:: WHAT TO DO ::
The data that follows is to be given again, exactly as written.

Source texts of formatted documents:

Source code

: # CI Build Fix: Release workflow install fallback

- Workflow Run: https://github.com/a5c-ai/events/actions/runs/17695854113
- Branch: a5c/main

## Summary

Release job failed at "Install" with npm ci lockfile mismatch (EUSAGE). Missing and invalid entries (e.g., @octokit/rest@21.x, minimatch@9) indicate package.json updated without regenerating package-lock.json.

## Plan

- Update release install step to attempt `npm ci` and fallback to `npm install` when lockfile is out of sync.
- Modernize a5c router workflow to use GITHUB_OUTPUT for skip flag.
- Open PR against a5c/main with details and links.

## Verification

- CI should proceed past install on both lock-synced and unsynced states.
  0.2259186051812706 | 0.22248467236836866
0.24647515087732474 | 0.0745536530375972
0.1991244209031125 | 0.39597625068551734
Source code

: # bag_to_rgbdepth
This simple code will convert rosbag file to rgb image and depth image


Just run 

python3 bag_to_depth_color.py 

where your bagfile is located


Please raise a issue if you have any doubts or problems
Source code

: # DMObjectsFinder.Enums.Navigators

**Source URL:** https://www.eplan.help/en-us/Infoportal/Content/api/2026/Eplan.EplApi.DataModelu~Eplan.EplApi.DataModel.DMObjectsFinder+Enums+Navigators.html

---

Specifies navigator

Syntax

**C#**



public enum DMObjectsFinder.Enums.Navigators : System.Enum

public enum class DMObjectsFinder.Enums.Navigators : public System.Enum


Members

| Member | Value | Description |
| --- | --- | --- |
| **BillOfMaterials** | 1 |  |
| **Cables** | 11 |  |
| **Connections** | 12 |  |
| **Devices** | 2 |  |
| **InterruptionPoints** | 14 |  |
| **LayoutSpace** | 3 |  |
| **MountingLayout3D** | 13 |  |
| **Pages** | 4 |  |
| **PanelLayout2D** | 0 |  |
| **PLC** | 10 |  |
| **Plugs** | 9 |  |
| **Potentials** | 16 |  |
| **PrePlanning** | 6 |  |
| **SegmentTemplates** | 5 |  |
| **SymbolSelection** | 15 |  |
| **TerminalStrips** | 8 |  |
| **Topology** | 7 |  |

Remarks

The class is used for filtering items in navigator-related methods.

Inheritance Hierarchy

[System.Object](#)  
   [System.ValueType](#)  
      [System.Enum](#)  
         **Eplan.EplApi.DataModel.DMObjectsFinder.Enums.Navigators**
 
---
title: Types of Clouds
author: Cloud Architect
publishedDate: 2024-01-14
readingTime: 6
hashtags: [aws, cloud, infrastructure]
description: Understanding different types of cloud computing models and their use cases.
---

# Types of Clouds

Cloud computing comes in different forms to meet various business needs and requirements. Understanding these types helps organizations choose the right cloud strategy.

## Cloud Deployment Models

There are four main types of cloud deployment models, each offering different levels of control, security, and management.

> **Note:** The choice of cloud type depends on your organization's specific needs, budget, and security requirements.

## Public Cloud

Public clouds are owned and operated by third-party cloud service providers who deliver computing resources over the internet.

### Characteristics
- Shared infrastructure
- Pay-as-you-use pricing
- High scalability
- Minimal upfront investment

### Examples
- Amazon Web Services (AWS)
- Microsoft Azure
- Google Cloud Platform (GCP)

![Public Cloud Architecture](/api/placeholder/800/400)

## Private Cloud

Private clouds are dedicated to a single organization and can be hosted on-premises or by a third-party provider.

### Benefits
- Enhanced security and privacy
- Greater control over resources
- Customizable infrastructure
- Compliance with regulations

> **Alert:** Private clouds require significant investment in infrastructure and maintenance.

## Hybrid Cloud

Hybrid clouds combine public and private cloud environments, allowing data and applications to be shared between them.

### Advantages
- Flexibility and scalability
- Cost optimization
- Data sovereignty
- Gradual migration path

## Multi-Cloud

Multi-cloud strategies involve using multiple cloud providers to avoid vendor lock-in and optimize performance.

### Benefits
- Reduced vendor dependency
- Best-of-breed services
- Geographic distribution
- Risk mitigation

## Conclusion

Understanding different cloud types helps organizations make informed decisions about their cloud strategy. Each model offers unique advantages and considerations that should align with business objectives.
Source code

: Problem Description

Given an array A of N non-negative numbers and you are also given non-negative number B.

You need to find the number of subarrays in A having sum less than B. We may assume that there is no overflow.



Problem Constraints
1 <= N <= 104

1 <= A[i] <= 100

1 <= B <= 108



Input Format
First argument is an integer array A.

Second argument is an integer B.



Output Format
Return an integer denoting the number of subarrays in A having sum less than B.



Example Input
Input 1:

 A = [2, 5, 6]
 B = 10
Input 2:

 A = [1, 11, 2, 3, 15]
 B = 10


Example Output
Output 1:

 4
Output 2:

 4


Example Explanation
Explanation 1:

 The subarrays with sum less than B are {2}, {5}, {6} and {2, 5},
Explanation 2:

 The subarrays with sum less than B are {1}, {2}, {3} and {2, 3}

:: THE ANSWER ::
Source code

: # CI Build Fix: Release workflow install fallback

- Workflow Run: https://github.com/a5c-ai/events/actions/runs/17695854113
- Branch: a5c/main

## Summary

Release job failed at "Install" with npm ci lockfile mismatch (EUSAGE). Missing and invalid entries (e.g., @octokit/rest@21.x, minimatch@9) indicate package.json updated without regenerating package-lock.json.

## Plan

- Update release install step to attempt `npm ci` and fallback to `npm install` when lockfile is out of sync.
- Modernize a5c router workflow to use GITHUB_OUTPUT for skip flag.
- Open PR against a5c/main with details and links.

## Verification

- CI should proceed past install on both lock-synced and unsynced states.
  0.2259186051812706 | 0.22248467236836866
0.24647515087732474 | 0.0745536530375972
0.1991244209031125 | 0.39597625068551734
Source code

: # bag_to_rgbdepth
This simple code will convert rosbag file to rgb image and depth image


Just run 

python3 bag_to_depth_color.py 

where your bagfile is located


Please raise a issue if you have any doubts or problems
Source code

: # DMObjectsFinder.Enums.Navigators

**Source URL:** https://www.eplan.help/en-us/Infoportal/Content/api/2026/Eplan.EplApi.DataModelu~Eplan.EplApi.DataModel.DMObjectsFinder+Enums+Navigators.html

---

Specifies navigator

Syntax

**C#**



public enum DMObjectsFinder.Enums.Navigators : System.Enum

public enum class DMObjectsFinder.Enums.Navigators : public System.Enum


Members

| Member | Value | Description |
| --- | --- | --- |
| **BillOfMaterials** | 1 |  |
| **Cables** | 11 |  |
| **Connections** | 12 |  |
| **Devices** | 2 |  |
| **InterruptionPoints** | 14 |  |
| **LayoutSpace** | 3 |  |
| **MountingLayout3D** | 13 |  |
| **Pages** | 4 |  |
| **PanelLayout2D** | 0 |  |
| **PLC** | 10 |  |
| **Plugs** | 9 |  |
| **Potentials** | 16 |  |
| **PrePlanning** | 6 |  |
| **SegmentTemplates** | 5 |  |
| **SymbolSelection** | 15 |  |
| **TerminalStrips** | 8 |  |
| **Topology** | 7 |  |

Remarks

The class is used for filtering items in navigator-related methods.

Inheritance Hierarchy

[System.Object](#)  
   [System.ValueType](#)  
      [System.Enum](#)  
         **Eplan.EplApi.DataModel.DMObjectsFinder.Enums.Navigators**
 
---
title: Types of Clouds
author: Cloud Architect
publishedDate: 2024-01-14
readingTime: 6
hashtags: [aws, cloud, infrastructure]
description: Understanding different types of cloud computing models and their use cases.
---

# Types of Clouds

Cloud computing comes in different forms to meet various business needs and requirements. Understanding these types helps organizations choose the right cloud strategy.

## Cloud Deployment Models

There are four main types of cloud deployment models, each offering different levels of control, security, and management.

> **Note:** The choice of cloud type depends on your organization's specific needs, budget, and security requirements.

## Public Cloud

Public clouds are owned and operated by third-party cloud service providers who deliver computing resources over the internet.

### Characteristics
- Shared infrastructure
- Pay-as-you-use pricing
- High scalability
- Minimal upfront investment

### Examples
- Amazon Web Services (AWS)
- Microsoft Azure
- Google Cloud Platform (GCP)

![Public Cloud Architecture](/api/placeholder/800/400)

## Private Cloud

Private clouds are dedicated to a single organization and can be hosted on-premises or by a third-party provider.

### Benefits
- Enhanced security and privacy
- Greater control over resources
- Customizable infrastructure
- Compliance with regulations

> **Alert:** Private clouds require significant investment in infrastructure and maintenance.

## Hybrid Cloud

Hybrid clouds combine public and private cloud environments, allowing data and applications to be shared between them.

### Advantages
- Flexibility and scalability
- Cost optimization
- Data sovereignty
- Gradual migration path

## Multi-Cloud

Multi-cloud strategies involve using multiple cloud providers to avoid vendor lock-in and optimize performance.

### Benefits
- Reduced vendor dependency
- Best-of-breed services
- Geographic distribution
- Risk mitigation

## Conclusion

Understanding different cloud types helps organizations make informed decisions about their cloud strategy. Each model offers unique advantages and considerations that should align with business objectives.
Source code

: Problem Description

Given an array A of N non-negative numbers and you are also given non-negative number B.

You need to find the number of subarrays in A having sum less than B. We may assume that there is no overflow.



Problem Constraints
1 <= N <= 104

1 <= A[i] <= 100

1 <= B <= 108



Input Format
First argument is an integer array A.

Second argument is an integer B.



Output Format
Return an integer denoting the number of subarrays in A having sum less than B.



Example Input
Input 1:

 A = [2, 5, 6]
 B = 10
Input 2:

 A = [1, 11, 2, 3, 15]
 B = 10


Example Output
Output 1:

 4
Output 2:

 4


Example Explanation
Explanation 1:

 The subarrays with sum less than B are {2}, {5}, {6} and {2, 5},
Explanation 2:

 The subarrays with sum less than B are {1}, {2}, {3} and {2, 3}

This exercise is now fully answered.